Calls are mounting for Lebanon to impose formal restrictions on the movement of money to defend the country’s dollar peg and prevent a run on the banks when they open their doors Friday after two weeks of nationwide protests.
The closures have led to a backlog in dollar demand from importers and other businesses while speculation swirls about the measures lenders will need to take to avert financial collapse. The Association of Banks in Lebanon has said only that back office operations would resume a day earlier and opening hours would temporarily be extended to clear transactions.
In a sign of crumbling confidence, banks have been getting calls from clients asking to move their money abroad while others are working at a frantic pace to transfer funds to Swiss accounts as soon as lenders resume operations, local and foreign bankers said.
As tensions intensify, influential local economists have raised the alarm - calling for limits on the transfer of funds outside the country.
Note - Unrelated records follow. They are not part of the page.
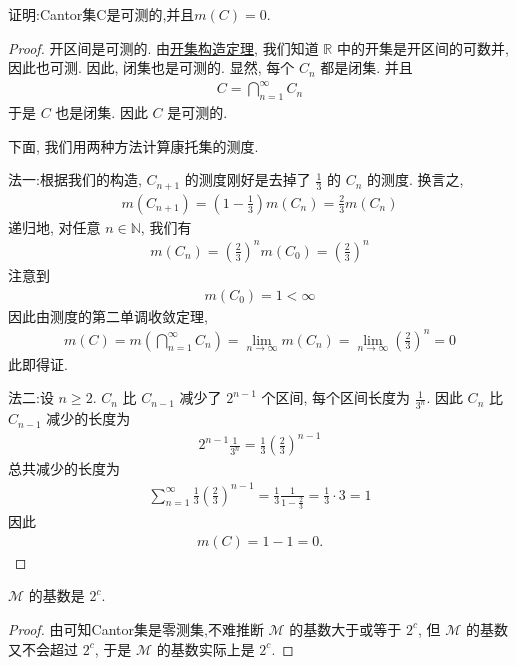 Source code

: \documentclass[../../main.tex]{subfiles}%
\begin{document}
\begin{proposition}\label{proposition:Cantor集可测且测度为0}
证明:Cantor集C是可测的,并且$m(C)=0$.
\end{proposition}
\begin{proof}
开区间是可测的. 由\hyperref[theorem:开集构造定理]{开集构造定理}, 我们知道 \(\mathbb{R}\) 中的开集是开区间的可数并, 因此也可测. 因此, 闭集也是可测的. 显然, 每个 \(C_n\) 都是闭集. 并且
\begin{align*}
C = \bigcap_{n = 1}^{\infty} C_n
\end{align*}
于是 \(C\) 也是闭集. 因此 \(C\) 是可测的.

下面, 我们用两种方法计算康托集的测度.

{\color{blue}法一:}根据我们的构造, \(C_{n + 1}\) 的测度刚好是去掉了 \(\frac{1}{3}\) 的 \(C_n\) 的测度. 换言之,
\begin{align*}
m(C_{n + 1}) = \left(1 - \frac{1}{3}\right)m(C_n) = \frac{2}{3}m(C_n)
\end{align*}
递归地, 对任意 \(n \in \mathbb{N}\), 我们有
\begin{align*}
m(C_n) = \left(\frac{2}{3}\right)^n m(C_0) = \left(\frac{2}{3}\right)^n
\end{align*}
注意到
\begin{align*}
m(C_0) = 1 < \infty
\end{align*}
因此由测度的第二单调收敛定理,
\begin{align*}
m(C) = m\left(\bigcap_{n = 1}^{\infty} C_n\right) = \lim_{n \to \infty} m(C_n) = \lim_{n \to \infty} \left(\frac{2}{3}\right)^n = 0
\end{align*}
此即得证.

{\color{blue}法二:}设 \(n \geqslant  2\). \(C_n\) 比 \(C_{n - 1}\) 减少了 \(2^{n - 1}\) 个区间, 每个区间长度为 \(\frac{1}{3^n}\). 因此 \(C_n\) 比 \(C_{n - 1}\) 减少的长度为
\begin{align*}
2^{n - 1}\frac{1}{3^n} = \frac{1}{3}\left(\frac{2}{3}\right)^{n - 1}
\end{align*}
总共减少的长度为
\begin{align*}
\sum_{n = 1}^{\infty} \frac{1}{3}\left(\frac{2}{3}\right)^{n - 1} = \frac{1}{3} \frac{1}{1 - \frac{2}{3}} = \frac{1}{3} \cdot 3 = 1
\end{align*}
因此
\begin{align*}
m(C) = 1 - 1 = 0.
\end{align*} 
\end{proof}

\begin{proposition}\label{proposition:可测集类的基数是2^c}
\(\mathscr{M}\) 的基数是 \(2^c\).
\end{proposition}
\begin{proof}
由可知Cantor集是零测集,不难推断 \(\mathscr{M}\) 的基数大于或等于 \(2^c\), 但 \(\mathscr{M}\) 的基数又不会超过 \(2^c\), 于是 \(\mathscr{M}\) 的基数实际上是 \(2^c\). 
\end{proof}
\end{document}
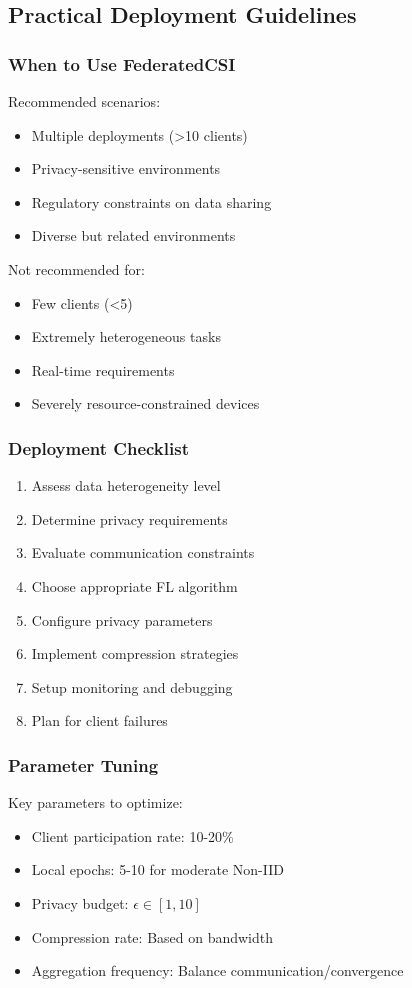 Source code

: \documentclass[journal]{IEEEtran}
\begin{document}
\subsection{Practical Deployment Guidelines}

\subsubsection{When to Use FederatedCSI}
Recommended scenarios:
\begin{itemize}
\item Multiple deployments (>10 clients)
\item Privacy-sensitive environments
\item Regulatory constraints on data sharing
\item Diverse but related environments
\end{itemize}

Not recommended for:
\begin{itemize}
\item Few clients (<5)
\item Extremely heterogeneous tasks
\item Real-time requirements
\item Severely resource-constrained devices
\end{itemize}

\subsubsection{Deployment Checklist}
\begin{enumerate}
\item Assess data heterogeneity level
\item Determine privacy requirements
\item Evaluate communication constraints
\item Choose appropriate FL algorithm
\item Configure privacy parameters
\item Implement compression strategies
\item Setup monitoring and debugging
\item Plan for client failures
\end{enumerate}

\subsubsection{Parameter Tuning}
Key parameters to optimize:
\begin{itemize}
\item Client participation rate: 10-20\%
\item Local epochs: 5-10 for moderate Non-IID
\item Privacy budget: $\epsilon \in [1, 10]$
\item Compression rate: Based on bandwidth
\item Aggregation frequency: Balance communication/convergence
\end{itemize}
\end{document}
Two senior banking executives, speaking on condition of anonymity due to the sensitivity of the issue, have said emergency measures were the logical next step given the lack of capital controls and were again becoming the weapon of choice for embattled governments in need of breathing room, with Argentina tightening its restrictions late Sunday after a left-leaning populist won the presidential elections. Such a step - even if temporary - would mark a turning point for Lebanon since it’s likely to cause a backlash among diaspora investors, the country’s financial lifeline.
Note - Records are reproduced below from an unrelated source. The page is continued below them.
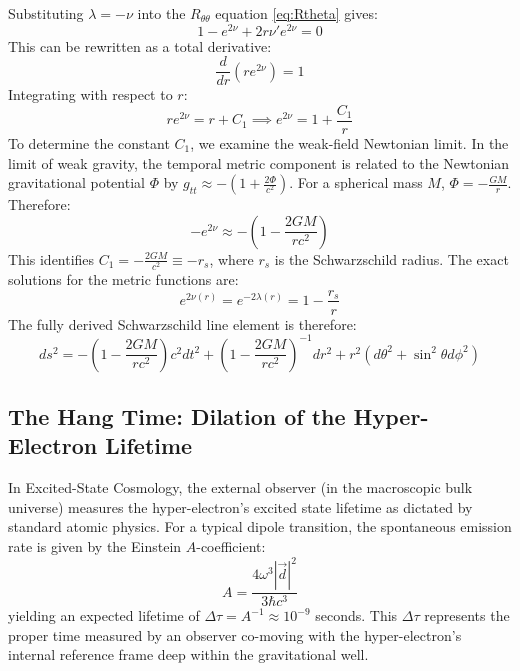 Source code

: Substituting $\lambda = -\nu$ into the $R_{\theta\theta}$ equation \eqref{eq:Rtheta} gives:
\begin{equation}
1 - e^{2\nu} + 2r\nu' e^{2\nu} = 0
\end{equation}
This can be rewritten as a total derivative:
\begin{equation}
\frac{d}{dr} \left( r e^{2\nu} \right) = 1
\end{equation}
Integrating with respect to $r$:
\begin{equation}
r e^{2\nu} = r + C_1 \implies e^{2\nu} = 1 + \frac{C_1}{r}
\end{equation}
To determine the constant $C_1$, we examine the weak-field Newtonian limit. In the limit of weak gravity, the temporal metric component is related to the Newtonian gravitational potential $\Phi$ by $g_{tt} \approx -(1 + \frac{2\Phi}{c^2})$. For a spherical mass $M$, $\Phi = -\frac{GM}{r}$. Therefore:
\begin{equation}
-e^{2\nu} \approx -\left(1 - \frac{2GM}{rc^2}\right)
\end{equation}
This identifies $C_1 = -\frac{2GM}{c^2} \equiv -r_s$, where $r_s$ is the Schwarzschild radius. The exact solutions for the metric functions are:
\begin{equation}
e^{2\nu(r)} = e^{-2\lambda(r)} = 1 - \frac{r_s}{r}
\end{equation}
The fully derived Schwarzschild line element is therefore:
\begin{equation}
ds^2 = -\left(1 - \frac{2GM}{rc^2}\right) c^2 dt^2 + \left(1 - \frac{2GM}{rc^2}\right)^{-1} dr^2 + r^2(d\theta^2 + \sin^2\theta d\phi^2)
\end{equation}

\subsection{The Hang Time: Dilation of the Hyper-Electron Lifetime}

In Excited-State Cosmology, the external observer (in the macroscopic bulk universe) measures the hyper-electron's excited state lifetime as dictated by standard atomic physics. For a typical dipole transition, the spontaneous emission rate is given by the Einstein $A$-coefficient:
\begin{equation}
A = \frac{4\omega^3 |\vec{d}|^2}{3\hbar c^3}
\end{equation}
yielding an expected lifetime of $\Delta \tau = A^{-1} \approx 10^{-9}$ seconds. This $\Delta \tau$ represents the proper time measured by an observer co-moving with the hyper-electron's internal reference frame deep within the gravitational well.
Lebanon’s Central Bank Gov. Riad Salameh told Reuters Monday that there would be no capital controls. But a day of violence Tuesday, followed by the resignation of Prime Minister Saad Hariri, has added to the uncertainty among investors.
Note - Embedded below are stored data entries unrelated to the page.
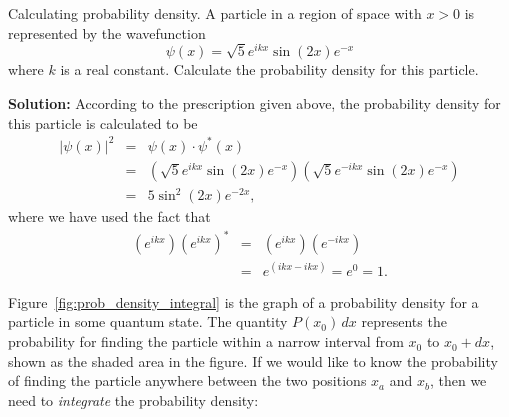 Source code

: \begin{example}{Calculating probability density.}
\label{exam:CalcProbDensity}
A particle in a region of space with $x > 0$ is represented by 
the wavefunction
\begin{equation}
\psi(x) = \sqrt{5} e^{ikx} \sin(2x) e^{-x} \nonumber
\end{equation}
where $k$ is a real constant.  Calculate the probability
density for this particle.

{\bf Solution:} According to the prescription given above, the
probability density for this particle is calculated to be
\begin{eqnarray}
\left| \psi(x) \right| ^2 
   & = & \psi(x) \cdot \psi^*(x) \nonumber \\
   & = & \left( \sqrt{5} e^{ikx} \sin(2x) e^{-x} \right) 
         \left( \sqrt{5} e^{-ikx} \sin(2x) e^{-x} \right) \nonumber \\
   & = & 5 \sin^2(2x) e^{-2x}, \nonumber
\end{eqnarray}
where we have used the fact that
\begin{eqnarray}
(e^{ikx}) (e^{ikx})^* &=& (e^{ikx}) (e^{-ikx}) \nonumber \\
                      &=& e^{(ikx-ikx)} = e^0 = 1. \nonumber
\end{eqnarray}


\end{example}

Figure~\ref{fig:prob_density_integral} is the graph of a probability
density for a particle in some quantum state.  The quantity $
P(x_0)\, dx$ represents the probability for finding the particle within a
narrow interval from $x_0$ to $x_0+dx$, shown as the shaded area
in the figure.  If we would like to know the probability of finding
the particle anywhere between the two positions $x_a$ and $x_b$, then
we need to {\em integrate} the probability density:

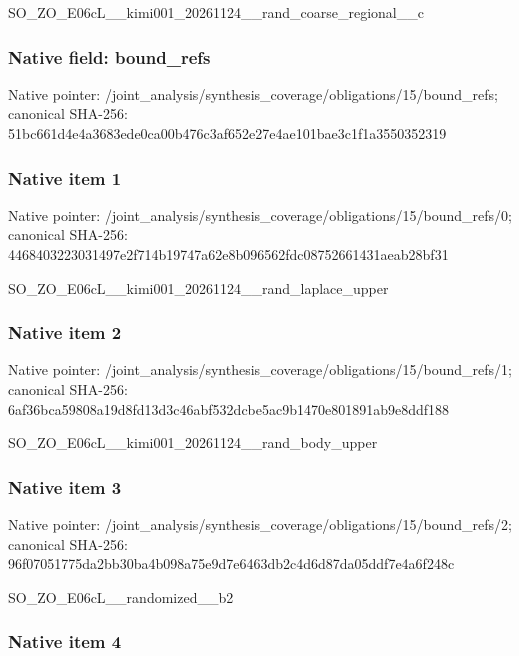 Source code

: \documentclass[10pt,a4paper]{article}
\begin{document}
SO\_ZO\_E06cL\_\_kimi001\_202\allowbreak{}61124\_\_rand\_coarse\_regio\allowbreak{}nal\_\_c


\subsubsection{Native field: bound\_refs}


Native pointer: /joint\_analysis/synthesi\allowbreak{}s\_coverage/obligations/1\allowbreak{}5/bound\_refs; canonical SHA-256: 51bc661d4e4a3683ede0ca00\allowbreak{}b476c3af652e27e4ae101bae\allowbreak{}3c1f1a3550352319



\subsubsection{Native item 1}


Native pointer: /joint\_analysis/synthesi\allowbreak{}s\_coverage/obligations/1\allowbreak{}5/bound\_refs/0; canonical SHA-256: 4468403223031497e2f714b1\allowbreak{}9747a62e8b096562fdc08752\allowbreak{}661431aeab28bf31


SO\_ZO\_E06cL\_\_kimi001\_202\allowbreak{}61124\_\_rand\_laplace\_uppe\allowbreak{}r


\subsubsection{Native item 2}


Native pointer: /joint\_analysis/synthesi\allowbreak{}s\_coverage/obligations/1\allowbreak{}5/bound\_refs/1; canonical SHA-256: 6af36bca59808a19d8fd13d3\allowbreak{}c46abf532dcbe5ac9b1470e8\allowbreak{}01891ab9e8ddf188


SO\_ZO\_E06cL\_\_kimi001\_202\allowbreak{}61124\_\_rand\_body\_upper


\subsubsection{Native item 3}


Native pointer: /joint\_analysis/synthesi\allowbreak{}s\_coverage/obligations/1\allowbreak{}5/bound\_refs/2; canonical SHA-256: 96f07051775da2bb30ba4b09\allowbreak{}8a75e9d7e6463db2c4d6d87d\allowbreak{}a05ddf7e4a6f248c


SO\_ZO\_E06cL\_\_randomized\_\_b2


\subsubsection{Native item 4}
\end{document}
Lebanon, one of the world’s most indebted countries, has few viable options. Hundreds of thousands of Lebanese have been on the streets for two weeks, demanding the resignation of a political class they say has pillaged state coffers to the verge of bankruptcy while leaving the public with failing public services and daily blackouts.
The worsening sentiment is playing out in the market. The yield on Lebanon’s dollar bond due 2021 jumped 6.38 percentage points to 36.17 percent Tuesday. The gap between bids and offers for the security widened to the most since the 2008 financial crisis, reflecting sparse liquidity.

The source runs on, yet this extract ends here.